In 1911, at the second convention of the sixteen clubs then in existence, held in Portland, Oregon, USA, Rotarian Arthur Sheldon stated: “The Science of Business is the Science of Service”. “He Profits Most Who Serves Best”. Thus the early concept of “co-operation in business” gave way to the larger concept of service to others.
There were two further stages that evolved.

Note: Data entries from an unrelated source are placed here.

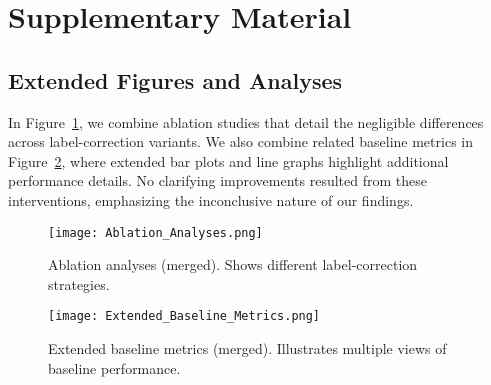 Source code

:\documentclass{article}
\begin{document}
\appendix
\section{Supplementary Material}
\subsection{Extended Figures and Analyses}
In Figure~\ref{fig:ablations-merged}, we combine ablation studies that detail the negligible differences across label-correction variants. We also combine related baseline metrics in Figure~\ref{fig:baseline-merged}, where extended bar plots and line graphs highlight additional performance details. No clarifying improvements resulted from these interventions, emphasizing the inconclusive nature of our findings.

\begin{figure}[h]
\centering
\texttt{[image: Ablation\_Analyses.png]}
\caption{Ablation analyses (merged). Shows different label-correction strategies.}
\label{fig:ablations-merged}
\end{figure}

\begin{figure}[h]
\centering
\texttt{[image: Extended\_Baseline\_Metrics.png]}
\caption{Extended baseline metrics (merged). Illustrates multiple views of baseline performance.}
\label{fig:baseline-merged}
\end{figure}



\end{document}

One was an additional motto, “Service Above Self”. The other was the acceptance of one object of Rotary, one word, SERVICE, through four main avenues of activities:
• The development of fellowship (Club Service);
• The maintenance of high ethical standards in business and professions (Vocational Service);
• The promotion of community-betterment (Community and Youth Service);
• The advancement of international understanding (International Service).
The Object of Rotary
The Object of Rotary is to encourage and foster the ideal of service as a basis of worthy enterprise and, in particular, to encourage and foster:
FIRST: The development of acquaintance as an opportunity for service;
SECOND: High ethical standards in business and professions; the recognition of the worthiness of all useful occupations; and the dignifying of each Rotarian’s occupation as an opportunity to serve society;
THIRD: The application of the ideal of service in each Rotarian’s personal, business, and community life;
FOURTH: The advancement of inter- national understanding, goodwill, and peace through a world fellowship of business and professional persons united in the ideal of service.